>>>>

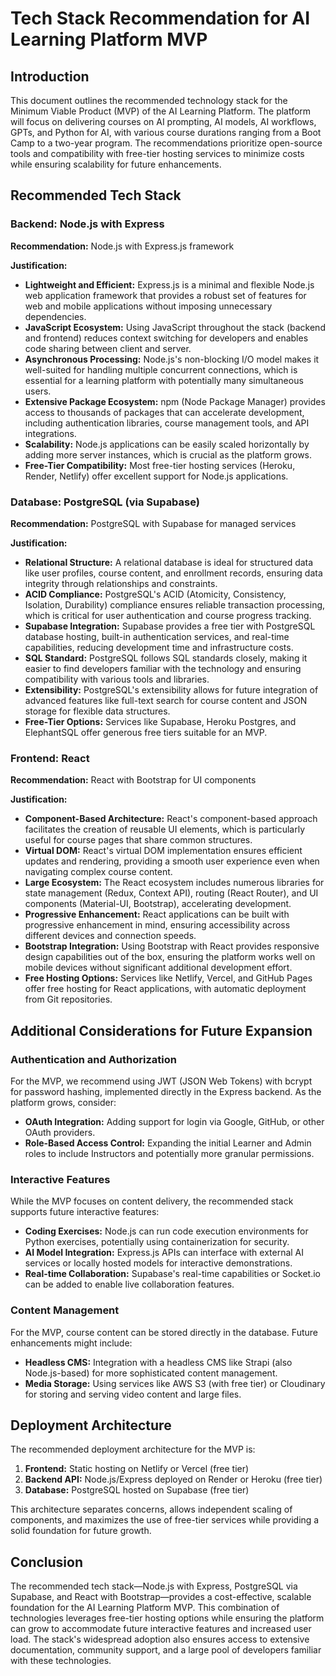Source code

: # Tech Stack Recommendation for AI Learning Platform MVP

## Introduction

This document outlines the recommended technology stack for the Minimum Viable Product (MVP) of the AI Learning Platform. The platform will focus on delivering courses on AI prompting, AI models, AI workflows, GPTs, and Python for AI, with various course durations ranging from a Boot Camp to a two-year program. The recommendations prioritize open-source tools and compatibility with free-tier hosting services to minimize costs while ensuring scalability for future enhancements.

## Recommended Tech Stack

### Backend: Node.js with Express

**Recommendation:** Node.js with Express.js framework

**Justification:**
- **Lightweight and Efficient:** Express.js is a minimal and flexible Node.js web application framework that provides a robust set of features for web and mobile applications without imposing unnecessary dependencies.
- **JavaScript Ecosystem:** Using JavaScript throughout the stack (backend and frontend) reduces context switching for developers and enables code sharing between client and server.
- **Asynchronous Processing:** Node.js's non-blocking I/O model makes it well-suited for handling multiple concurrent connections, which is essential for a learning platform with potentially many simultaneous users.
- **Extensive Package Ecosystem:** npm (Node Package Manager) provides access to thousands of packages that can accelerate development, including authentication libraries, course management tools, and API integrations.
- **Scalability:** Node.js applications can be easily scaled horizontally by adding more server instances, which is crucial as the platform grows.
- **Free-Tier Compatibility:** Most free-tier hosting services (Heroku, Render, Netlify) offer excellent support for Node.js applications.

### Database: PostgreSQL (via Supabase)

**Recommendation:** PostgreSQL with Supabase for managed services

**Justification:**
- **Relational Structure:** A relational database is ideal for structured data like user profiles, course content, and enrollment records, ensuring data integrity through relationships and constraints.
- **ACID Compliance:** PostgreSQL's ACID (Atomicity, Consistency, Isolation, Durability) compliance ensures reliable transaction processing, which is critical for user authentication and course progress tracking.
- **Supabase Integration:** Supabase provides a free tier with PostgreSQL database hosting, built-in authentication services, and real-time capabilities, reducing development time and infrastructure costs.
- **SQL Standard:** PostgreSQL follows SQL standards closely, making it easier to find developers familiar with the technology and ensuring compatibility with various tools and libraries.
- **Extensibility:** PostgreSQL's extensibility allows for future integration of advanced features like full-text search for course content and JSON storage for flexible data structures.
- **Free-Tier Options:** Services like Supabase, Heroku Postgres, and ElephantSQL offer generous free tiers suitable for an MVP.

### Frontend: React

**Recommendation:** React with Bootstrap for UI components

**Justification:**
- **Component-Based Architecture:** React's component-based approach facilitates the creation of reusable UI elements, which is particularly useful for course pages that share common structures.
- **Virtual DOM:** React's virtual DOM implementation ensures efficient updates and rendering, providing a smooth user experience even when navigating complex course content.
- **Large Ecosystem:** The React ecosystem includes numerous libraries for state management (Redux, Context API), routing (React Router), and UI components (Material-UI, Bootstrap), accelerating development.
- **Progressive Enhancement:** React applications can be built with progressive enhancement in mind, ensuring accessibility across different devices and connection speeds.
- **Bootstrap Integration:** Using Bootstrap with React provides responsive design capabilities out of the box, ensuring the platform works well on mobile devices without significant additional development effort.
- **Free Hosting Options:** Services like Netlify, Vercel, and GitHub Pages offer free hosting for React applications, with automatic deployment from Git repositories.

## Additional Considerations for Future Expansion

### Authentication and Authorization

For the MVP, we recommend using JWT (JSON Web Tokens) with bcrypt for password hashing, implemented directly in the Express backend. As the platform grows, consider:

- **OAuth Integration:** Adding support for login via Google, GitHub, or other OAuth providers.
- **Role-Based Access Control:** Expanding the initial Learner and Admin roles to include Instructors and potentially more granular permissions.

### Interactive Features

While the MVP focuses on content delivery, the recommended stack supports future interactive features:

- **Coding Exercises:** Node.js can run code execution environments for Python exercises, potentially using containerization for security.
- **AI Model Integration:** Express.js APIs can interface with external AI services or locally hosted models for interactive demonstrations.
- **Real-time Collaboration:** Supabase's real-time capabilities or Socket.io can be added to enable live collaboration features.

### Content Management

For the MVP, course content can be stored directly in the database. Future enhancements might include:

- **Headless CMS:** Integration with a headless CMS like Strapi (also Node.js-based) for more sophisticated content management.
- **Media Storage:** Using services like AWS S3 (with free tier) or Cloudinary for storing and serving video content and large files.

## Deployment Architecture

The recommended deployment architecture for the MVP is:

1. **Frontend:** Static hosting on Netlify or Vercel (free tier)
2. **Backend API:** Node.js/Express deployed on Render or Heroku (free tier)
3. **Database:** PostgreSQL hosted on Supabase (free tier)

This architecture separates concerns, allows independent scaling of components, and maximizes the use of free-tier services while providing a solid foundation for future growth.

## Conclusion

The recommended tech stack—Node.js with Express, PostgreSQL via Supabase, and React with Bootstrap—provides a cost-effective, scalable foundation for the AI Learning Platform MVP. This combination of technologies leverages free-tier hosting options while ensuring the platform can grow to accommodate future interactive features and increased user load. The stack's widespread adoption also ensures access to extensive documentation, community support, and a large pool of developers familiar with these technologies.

<<<<

ASSIGNMENT
Return the span of lines in the data above that opens at the line with "- **Large Ecosystem:**" and closes at the line with "For the MVP, course", exactly, ends included, nothing else.

FINISHED TASK
- **Large Ecosystem:** The React ecosystem includes numerous libraries for state management (Redux, Context API), routing (React Router), and UI components (Material-UI, Bootstrap), accelerating development.
- **Progressive Enhancement:** React applications can be built with progressive enhancement in mind, ensuring accessibility across different devices and connection speeds.
- **Bootstrap Integration:** Using Bootstrap with React provides responsive design capabilities out of the box, ensuring the platform works well on mobile devices without significant additional development effort.
- **Free Hosting Options:** Services like Netlify, Vercel, and GitHub Pages offer free hosting for React applications, with automatic deployment from Git repositories.

## Additional Considerations for Future Expansion

### Authentication and Authorization

For the MVP, we recommend using JWT (JSON Web Tokens) with bcrypt for password hashing, implemented directly in the Express backend. As the platform grows, consider:

- **OAuth Integration:** Adding support for login via Google, GitHub, or other OAuth providers.
- **Role-Based Access Control:** Expanding the initial Learner and Admin roles to include Instructors and potentially more granular permissions.

### Interactive Features

While the MVP focuses on content delivery, the recommended stack supports future interactive features:

- **Coding Exercises:** Node.js can run code execution environments for Python exercises, potentially using containerization for security.
- **AI Model Integration:** Express.js APIs can interface with external AI services or locally hosted models for interactive demonstrations.
- **Real-time Collaboration:** Supabase's real-time capabilities or Socket.io can be added to enable live collaboration features.

### Content Management

For the MVP, course content can be stored directly in the database. Future enhancements might include:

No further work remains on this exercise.